Ripensare la cultura d’impresa per contrastare l’aumento delle dimissioni: la proposta di De Lise
“I lavoratori cercano well-being, sostenibilità e work-life balance; abbandonano il posto di lavoro senza il paracadute degli ammortizzatori sociali e senza la certezza di una nuova collocazione. Occorre dunque supportare le imprese nella nascita di una nuova cultura lavorativa, più flessibile, e di incarichi professionali più soddisfacenti".
Ripensare la cultura d’impresa per porre un freno al fenomeno delle “grandi dimissioni”. Anche se per molti questa fase sembra ormai passata – in favore di una più “normalizzata” accettazione e pacificazione del modello lavorativo italiano – il problema della carenza di personale esiste ed è concreto: come racconta il Presidente dell’Unione Nazionale Giovani Dottori Commercialisti ed Esperti Contabili Matteo De Lise,
“In Italia nel 2022 le dimissioni, secondo i dati del Ministero del Lavoro, sono aumentate del 13,8 per cento rispetto all’anno precedente. La fascia di età maggiormente coinvolta è quella tra i 26 e i 35 anni. E l’Osservatorio HR del Politecnico di Milano avverte che il tasso di turnover nelle imprese è aumentato del 73 per cento.

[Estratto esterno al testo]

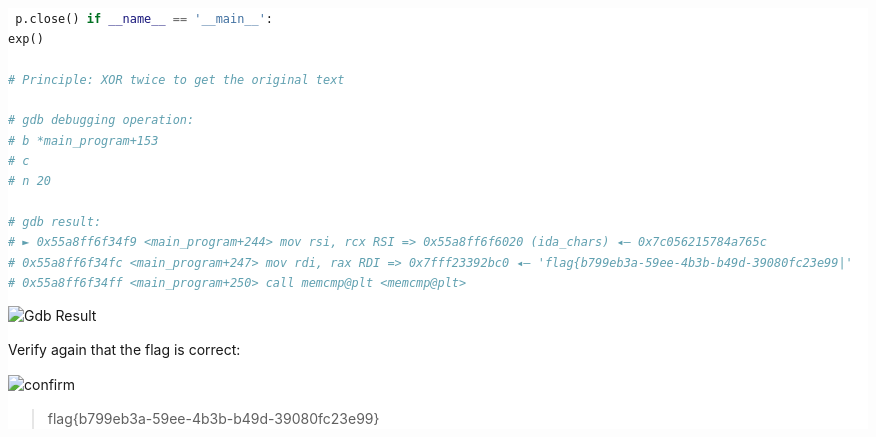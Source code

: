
 ```python
 p.close() if __name__ == '__main__':
exp()

# Principle: XOR twice to get the original text

# gdb debugging operation:
# b *main_program+153
# c
# n 20

# gdb result:
# ► 0x55a8ff6f34f9 <main_program+244> mov rsi, rcx RSI => 0x55a8ff6f6020 (ida_chars) ◂— 0x7c056215784a765c
# 0x55a8ff6f34fc <main_program+247> mov rdi, rax RDI => 0x7fff23392bc0 ◂— 'flag{b799eb3a-59ee-4b3b-b49d-39080fc23e99|'
# 0x55a8ff6f34ff <main_program+250> call memcmp@plt <memcmp@plt>

```

![Gdb Result](/img/posts/cqgame2024_winter/ezre_gdb_result.png)

Verify again that the flag is correct:

![confirm](/img/posts/cqgame2024_winter/ezre_confirm.png)

> flag{b799eb3a-59ee-4b3b-b49d-39080fc23e99}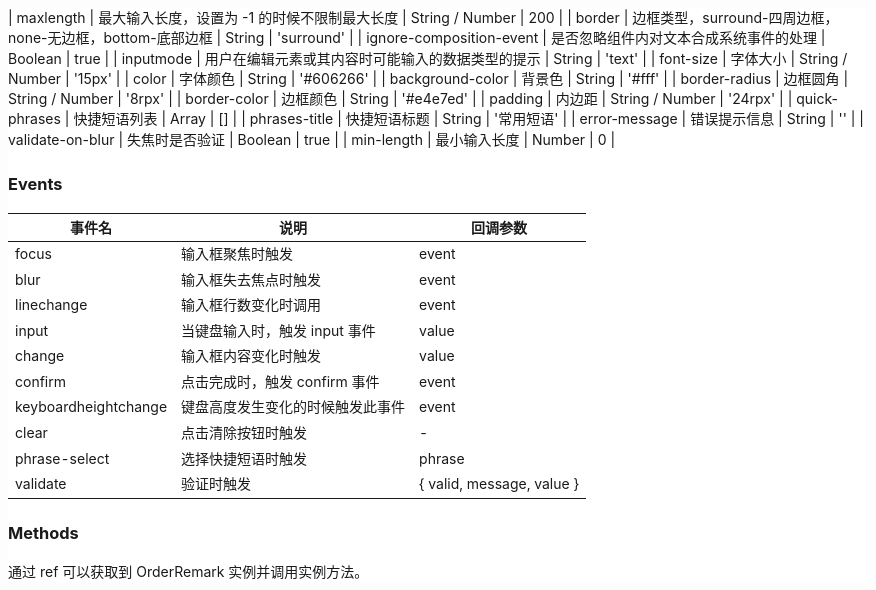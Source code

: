| maxlength | 最大输入长度，设置为 -1 的时候不限制最大长度 | String / Number | 200 |
| border | 边框类型，surround-四周边框，none-无边框，bottom-底部边框 | String | 'surround' |
| ignore-composition-event | 是否忽略组件内对文本合成系统事件的处理 | Boolean | true |
| inputmode | 用户在编辑元素或其内容时可能输入的数据类型的提示 | String | 'text' |
| font-size | 字体大小 | String / Number | '15px' |
| color | 字体颜色 | String | '#606266' |
| background-color | 背景色 | String | '#fff' |
| border-radius | 边框圆角 | String / Number | '8rpx' |
| border-color | 边框颜色 | String | '#e4e7ed' |
| padding | 内边距 | String / Number | '24rpx' |
| quick-phrases | 快捷短语列表 | Array | [] |
| phrases-title | 快捷短语标题 | String | '常用短语' |
| error-message | 错误提示信息 | String | '' |
| validate-on-blur | 失焦时是否验证 | Boolean | true |
| min-length | 最小输入长度 | Number | 0 |

### Events

| 事件名 | 说明 | 回调参数 |
| --- | --- | --- |
| focus | 输入框聚焦时触发 | event |
| blur | 输入框失去焦点时触发 | event |
| linechange | 输入框行数变化时调用 | event |
| input | 当键盘输入时，触发 input 事件 | value |
| change | 输入框内容变化时触发 | value |
| confirm | 点击完成时，触发 confirm 事件 | event |
| keyboardheightchange | 键盘高度发生变化的时候触发此事件 | event |
| clear | 点击清除按钮时触发 | - |
| phrase-select | 选择快捷短语时触发 | phrase |
| validate | 验证时触发 | { valid, message, value } |

### Methods

通过 ref 可以获取到 OrderRemark 实例并调用实例方法。
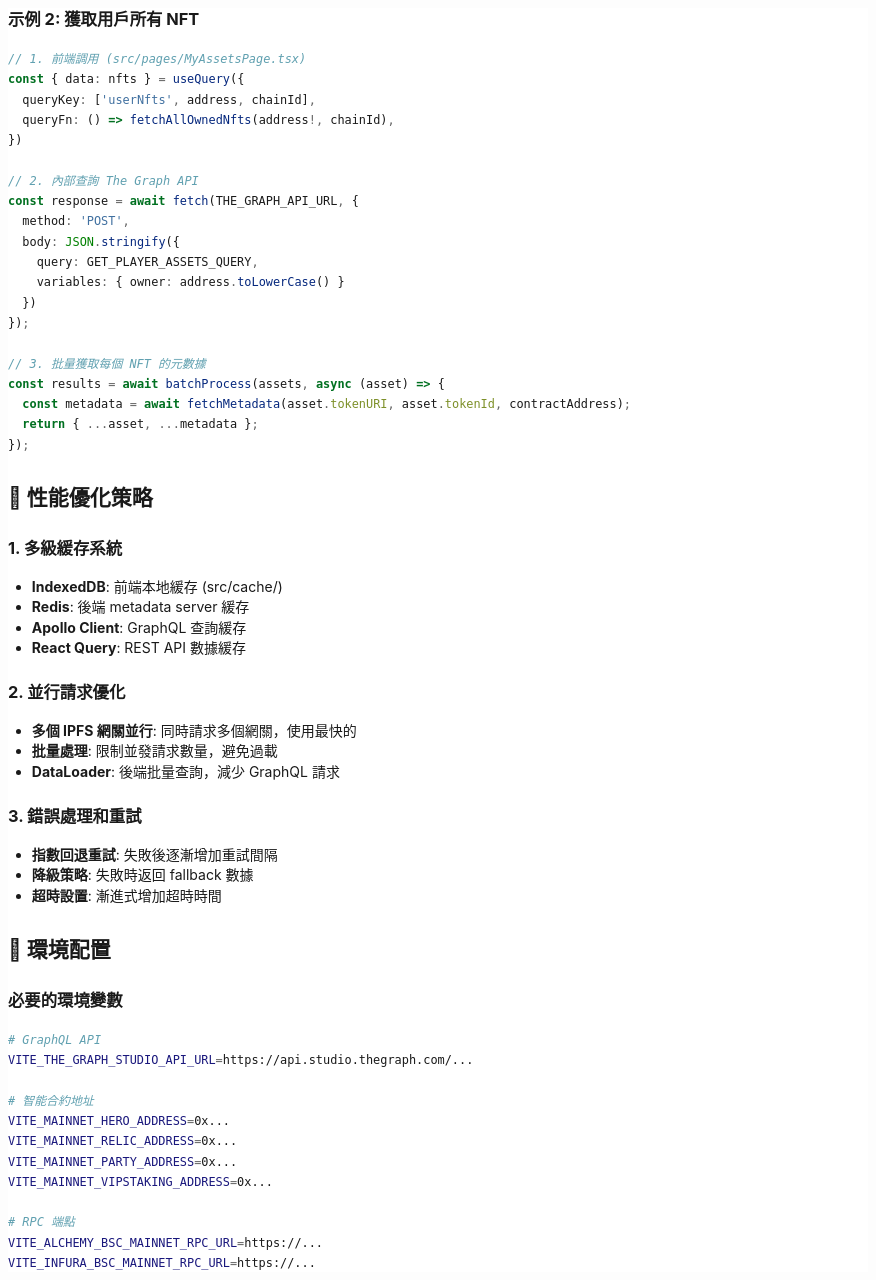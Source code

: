 ### 示例 2: 獲取用戶所有 NFT

```typescript
// 1. 前端調用 (src/pages/MyAssetsPage.tsx)
const { data: nfts } = useQuery({
  queryKey: ['userNfts', address, chainId],
  queryFn: () => fetchAllOwnedNfts(address!, chainId),
})

// 2. 內部查詢 The Graph API
const response = await fetch(THE_GRAPH_API_URL, {
  method: 'POST',
  body: JSON.stringify({
    query: GET_PLAYER_ASSETS_QUERY,
    variables: { owner: address.toLowerCase() }
  })
});

// 3. 批量獲取每個 NFT 的元數據
const results = await batchProcess(assets, async (asset) => {
  const metadata = await fetchMetadata(asset.tokenURI, asset.tokenId, contractAddress);
  return { ...asset, ...metadata };
});
```

## 🚀 性能優化策略

### 1. 多級緩存系統
- **IndexedDB**: 前端本地緩存 (src/cache/)
- **Redis**: 後端 metadata server 緩存
- **Apollo Client**: GraphQL 查詢緩存
- **React Query**: REST API 數據緩存

### 2. 並行請求優化
- **多個 IPFS 網關並行**: 同時請求多個網關，使用最快的
- **批量處理**: 限制並發請求數量，避免過載
- **DataLoader**: 後端批量查詢，減少 GraphQL 請求

### 3. 錯誤處理和重試
- **指數回退重試**: 失敗後逐漸增加重試間隔
- **降級策略**: 失敗時返回 fallback 數據
- **超時設置**: 漸進式增加超時時間

## 🔧 環境配置

### 必要的環境變數

```bash
# GraphQL API
VITE_THE_GRAPH_STUDIO_API_URL=https://api.studio.thegraph.com/...

# 智能合約地址
VITE_MAINNET_HERO_ADDRESS=0x...
VITE_MAINNET_RELIC_ADDRESS=0x...
VITE_MAINNET_PARTY_ADDRESS=0x...
VITE_MAINNET_VIPSTAKING_ADDRESS=0x...

# RPC 端點
VITE_ALCHEMY_BSC_MAINNET_RPC_URL=https://...
VITE_INFURA_BSC_MAINNET_RPC_URL=https://...
```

Una fluidità del mondo del lavoro non ancora pienamente compresa dalle istituzioni, che non indagano sugli aspetti qualitativi del fenomeno, azionando leve quantitative e legate al reddito che non risolvono la problematica.
Per le imprese è un aspetto rilevante e ci auguriamo che questa possa esser sull’agenda del Consiglio Nazionale, che invece non ha attivato alcuno strumento presso il Ministero del Lavoro o l’Inps, nonostante alcune convenzioni attive e il fatto che l’Istituto si riunisca periodicamente con altre categorie professionali”.
Dimissione e cultura d’impresa: cosa va cambiato?
Facciamo un passo indietro. Il fenomeno delle “grandi dimissioni” è stato catalizzato e accelerato dalla pandemia da Coronavirus, che ha implicato cambiamenti significativi nelle priorità e nelle prospettive dei lavoratori: molte persone, infatti, hanno preso in considerazione nuove prospettive di lavoro che offrono maggiori opportunità di lavoro da remoto, maggiore flessibilità e una migliore qualità della vita (il così detto bilanciamento vita-lavoro),
Secondo alcuni studi, i fattori che stanno spingendo i lavoratori a lasciare il proprio lavoro includono infatti il desiderio di una maggiore flessibilità lavorativa, il bisogno di una maggiore retribuzione, la ricerca di un lavoro più gratificante o significativo, e il desiderio di un ambiente di lavoro più sano e più equilibrato.
Lo sciame di dimissioni che sta investendo le imprese, è la convinzione di De Lise, non ha motivazioni economiche:
“I lavoratori cercano well-being, sostenibilità e work-life balance; abbandonano il posto di lavoro senza il paracadute degli ammortizzatori sociali e senza la certezza di una nuova collocazione. Occorre dunque supportare le imprese nella nascita di una nuova cultura lavorativa, più flessibile, e di incarichi professionali più soddisfacenti.
Anche la riduzione dell’IRES nella recente Legge Delega rischia di non sortire effetti, in quanto i datori di lavoro potrebbero non trovare più risorse umane disponibili ad esser integrate, o quantomeno a trattenerle per tempi idonei”.
Massimiliano Dell’Unto (consigliere della Fondazione Centro Studi Ungdcec) sottolinea come ormai
“La great resignation ha messo ormai sotto la lente di ingrandimento la forte difficoltà del management delle imprese nel motivare, coinvolgere e trattenere le risorse umane in azienda.
La Legge delega dovrebbe guardare all’inserimento nelle imprese di forme di temporary management che contribuiscano a stimolare e realizzare il percorso evolutivo di cultura interna aziendale.
Occorre alzare lo sguardo e provare a decidere dove saremo in futuro e non evitare semplicemente l’ostacolo che ci attende oggi”.
Di questi e altri temi legati alla Legge Delega per la riforma fiscale si occuperà il 60° Congresso Nazionale dell’Ungdcec, in programma a Palermo i prossimi 27 e 28 aprile, al quale parteciperanno alcuni dei principali studiosi della materia, autorità politiche e della società civile.